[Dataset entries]
'''

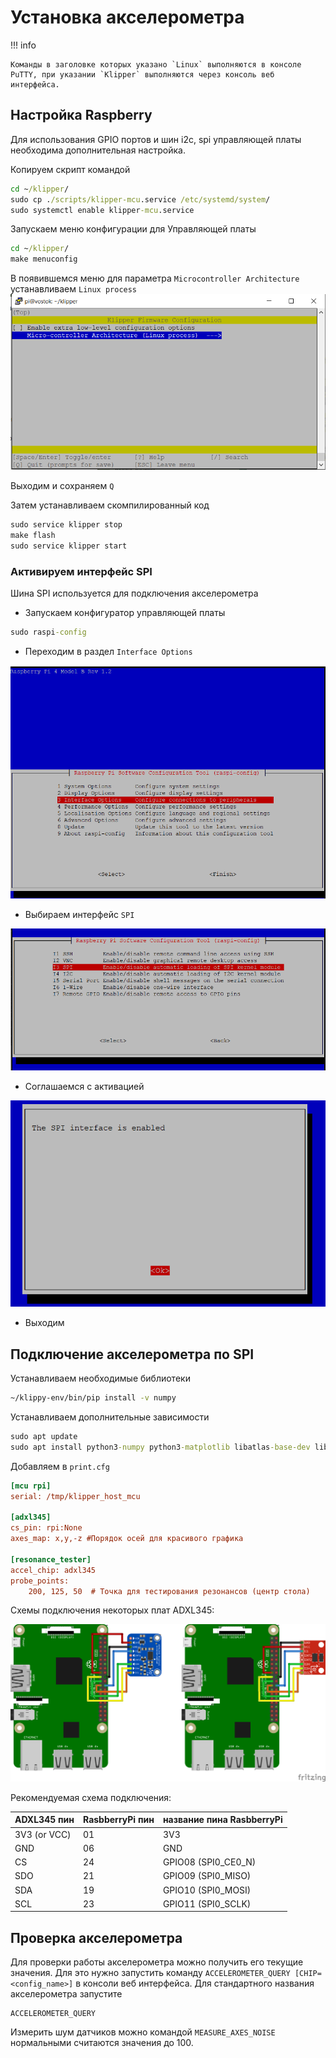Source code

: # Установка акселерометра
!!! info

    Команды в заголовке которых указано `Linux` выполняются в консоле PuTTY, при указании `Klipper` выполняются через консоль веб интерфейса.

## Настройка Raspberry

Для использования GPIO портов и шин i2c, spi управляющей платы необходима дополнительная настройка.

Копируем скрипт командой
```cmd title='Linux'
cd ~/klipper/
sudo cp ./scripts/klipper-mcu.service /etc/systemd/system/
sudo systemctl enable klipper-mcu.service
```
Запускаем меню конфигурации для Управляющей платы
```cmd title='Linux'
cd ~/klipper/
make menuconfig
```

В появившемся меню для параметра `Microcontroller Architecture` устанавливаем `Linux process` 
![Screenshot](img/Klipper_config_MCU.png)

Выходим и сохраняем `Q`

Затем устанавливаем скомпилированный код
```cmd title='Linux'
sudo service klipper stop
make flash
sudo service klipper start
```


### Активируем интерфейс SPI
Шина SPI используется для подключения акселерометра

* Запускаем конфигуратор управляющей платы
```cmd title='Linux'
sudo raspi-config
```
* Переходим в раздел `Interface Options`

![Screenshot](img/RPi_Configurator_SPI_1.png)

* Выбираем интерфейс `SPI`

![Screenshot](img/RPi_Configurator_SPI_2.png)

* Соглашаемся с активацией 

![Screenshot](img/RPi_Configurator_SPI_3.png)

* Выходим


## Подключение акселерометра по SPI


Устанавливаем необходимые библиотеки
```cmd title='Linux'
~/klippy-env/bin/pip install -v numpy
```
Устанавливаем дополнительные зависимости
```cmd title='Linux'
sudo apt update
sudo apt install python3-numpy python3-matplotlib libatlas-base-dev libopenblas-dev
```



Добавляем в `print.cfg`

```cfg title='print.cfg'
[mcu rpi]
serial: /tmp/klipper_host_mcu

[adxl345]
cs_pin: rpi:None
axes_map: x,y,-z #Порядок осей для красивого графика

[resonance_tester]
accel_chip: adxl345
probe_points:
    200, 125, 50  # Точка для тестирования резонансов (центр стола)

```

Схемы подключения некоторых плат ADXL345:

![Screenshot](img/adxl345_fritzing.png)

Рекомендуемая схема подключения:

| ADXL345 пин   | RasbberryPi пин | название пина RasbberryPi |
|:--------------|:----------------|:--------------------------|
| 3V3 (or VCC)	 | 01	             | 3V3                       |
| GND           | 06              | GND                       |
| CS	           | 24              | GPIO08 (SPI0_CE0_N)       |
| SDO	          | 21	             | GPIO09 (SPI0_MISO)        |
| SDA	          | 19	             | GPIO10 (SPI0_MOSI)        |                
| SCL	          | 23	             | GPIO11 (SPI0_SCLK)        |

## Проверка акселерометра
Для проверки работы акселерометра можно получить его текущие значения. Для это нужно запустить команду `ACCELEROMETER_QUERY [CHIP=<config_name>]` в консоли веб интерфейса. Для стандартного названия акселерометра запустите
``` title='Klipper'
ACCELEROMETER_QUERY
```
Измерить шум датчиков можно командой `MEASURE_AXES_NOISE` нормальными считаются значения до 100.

'''
'''

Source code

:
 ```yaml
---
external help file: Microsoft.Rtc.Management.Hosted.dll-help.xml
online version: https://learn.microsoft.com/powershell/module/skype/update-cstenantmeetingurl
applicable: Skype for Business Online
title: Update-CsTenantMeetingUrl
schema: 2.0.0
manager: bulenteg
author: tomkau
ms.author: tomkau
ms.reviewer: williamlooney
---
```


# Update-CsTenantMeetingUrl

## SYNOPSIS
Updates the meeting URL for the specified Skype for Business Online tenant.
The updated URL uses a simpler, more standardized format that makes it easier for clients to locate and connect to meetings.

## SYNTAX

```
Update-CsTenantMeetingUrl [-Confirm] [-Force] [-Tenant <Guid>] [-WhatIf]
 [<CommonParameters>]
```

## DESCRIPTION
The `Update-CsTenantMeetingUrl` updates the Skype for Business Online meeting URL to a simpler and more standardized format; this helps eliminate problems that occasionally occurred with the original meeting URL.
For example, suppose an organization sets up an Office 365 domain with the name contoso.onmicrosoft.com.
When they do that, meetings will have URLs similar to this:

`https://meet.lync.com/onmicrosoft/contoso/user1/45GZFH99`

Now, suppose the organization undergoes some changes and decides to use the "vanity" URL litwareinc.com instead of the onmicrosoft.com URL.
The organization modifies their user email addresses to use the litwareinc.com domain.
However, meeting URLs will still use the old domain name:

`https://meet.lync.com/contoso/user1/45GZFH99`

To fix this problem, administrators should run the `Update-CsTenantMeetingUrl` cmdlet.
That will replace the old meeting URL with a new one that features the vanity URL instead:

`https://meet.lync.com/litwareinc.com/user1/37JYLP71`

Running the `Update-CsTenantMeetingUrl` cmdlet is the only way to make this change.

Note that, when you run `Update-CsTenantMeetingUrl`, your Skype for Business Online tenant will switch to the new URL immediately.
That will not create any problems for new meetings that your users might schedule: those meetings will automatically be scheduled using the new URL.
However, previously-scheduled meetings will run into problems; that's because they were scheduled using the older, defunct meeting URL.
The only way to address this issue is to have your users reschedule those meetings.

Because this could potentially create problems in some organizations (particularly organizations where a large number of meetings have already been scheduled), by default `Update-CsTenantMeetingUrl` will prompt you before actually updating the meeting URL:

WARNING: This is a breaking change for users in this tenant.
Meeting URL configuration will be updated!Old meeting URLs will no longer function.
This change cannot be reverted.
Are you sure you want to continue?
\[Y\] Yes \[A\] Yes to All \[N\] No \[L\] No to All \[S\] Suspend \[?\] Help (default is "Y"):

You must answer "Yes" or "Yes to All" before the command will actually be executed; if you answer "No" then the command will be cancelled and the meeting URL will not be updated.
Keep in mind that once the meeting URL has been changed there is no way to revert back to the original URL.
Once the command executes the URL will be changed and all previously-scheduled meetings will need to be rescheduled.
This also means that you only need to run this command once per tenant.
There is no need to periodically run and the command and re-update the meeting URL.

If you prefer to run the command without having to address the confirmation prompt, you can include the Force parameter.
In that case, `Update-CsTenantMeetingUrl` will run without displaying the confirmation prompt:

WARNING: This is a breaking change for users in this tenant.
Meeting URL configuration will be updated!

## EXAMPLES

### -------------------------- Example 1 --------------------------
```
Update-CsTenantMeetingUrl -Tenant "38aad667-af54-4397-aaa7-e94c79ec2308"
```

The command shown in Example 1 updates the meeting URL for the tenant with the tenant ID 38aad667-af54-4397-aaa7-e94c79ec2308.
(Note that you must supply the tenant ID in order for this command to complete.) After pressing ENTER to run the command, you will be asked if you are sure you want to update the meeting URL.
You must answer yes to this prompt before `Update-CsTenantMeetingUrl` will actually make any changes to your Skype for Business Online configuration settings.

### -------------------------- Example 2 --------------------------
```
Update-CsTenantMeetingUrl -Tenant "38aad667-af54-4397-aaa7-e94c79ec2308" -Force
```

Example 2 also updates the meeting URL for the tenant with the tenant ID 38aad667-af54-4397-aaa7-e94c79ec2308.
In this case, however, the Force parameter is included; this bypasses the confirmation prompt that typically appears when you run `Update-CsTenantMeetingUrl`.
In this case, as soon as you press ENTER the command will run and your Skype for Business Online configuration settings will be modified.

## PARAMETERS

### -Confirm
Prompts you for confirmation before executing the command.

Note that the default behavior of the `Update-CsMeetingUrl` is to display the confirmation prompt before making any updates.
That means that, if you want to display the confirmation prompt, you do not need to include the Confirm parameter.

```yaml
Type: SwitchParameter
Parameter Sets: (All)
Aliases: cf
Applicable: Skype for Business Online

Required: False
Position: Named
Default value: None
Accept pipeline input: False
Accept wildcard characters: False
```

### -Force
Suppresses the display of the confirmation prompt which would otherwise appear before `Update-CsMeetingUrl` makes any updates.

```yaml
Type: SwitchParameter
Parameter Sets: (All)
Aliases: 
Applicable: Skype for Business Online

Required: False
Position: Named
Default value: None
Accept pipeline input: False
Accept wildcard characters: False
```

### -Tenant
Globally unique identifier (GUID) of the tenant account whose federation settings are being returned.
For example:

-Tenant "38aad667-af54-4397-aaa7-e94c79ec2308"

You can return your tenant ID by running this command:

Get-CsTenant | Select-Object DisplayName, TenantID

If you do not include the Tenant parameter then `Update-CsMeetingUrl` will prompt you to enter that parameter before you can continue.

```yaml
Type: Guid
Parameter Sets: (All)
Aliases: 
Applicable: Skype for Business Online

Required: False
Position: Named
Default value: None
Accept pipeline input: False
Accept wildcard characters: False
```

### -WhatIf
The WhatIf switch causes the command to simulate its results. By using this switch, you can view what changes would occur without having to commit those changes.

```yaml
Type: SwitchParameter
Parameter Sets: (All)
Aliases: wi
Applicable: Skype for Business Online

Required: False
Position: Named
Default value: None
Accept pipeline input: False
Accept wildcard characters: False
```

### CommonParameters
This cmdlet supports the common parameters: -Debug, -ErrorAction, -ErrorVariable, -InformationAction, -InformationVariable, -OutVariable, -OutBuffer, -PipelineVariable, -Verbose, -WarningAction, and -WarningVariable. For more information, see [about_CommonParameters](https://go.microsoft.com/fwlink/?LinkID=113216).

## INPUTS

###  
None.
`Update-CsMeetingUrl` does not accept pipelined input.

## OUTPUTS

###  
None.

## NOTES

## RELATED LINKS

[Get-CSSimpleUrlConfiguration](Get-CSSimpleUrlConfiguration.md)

'''

Task details: Search the data above for the word "must". Copy each line it is in.

Written response:
You must answer "Yes" or "Yes to All" before the command will actually be executed; if you answer "No" then the command will be cancelled and the meeting URL will not be updated.
(Note that you must supply the tenant ID in order for this command to complete.) After pressing ENTER to run the command, you will be asked if you are sure you want to update the meeting URL.
You must answer yes to this prompt before `Update-CsTenantMeetingUrl` will actually make any changes to your Skype for Business Online configuration settings.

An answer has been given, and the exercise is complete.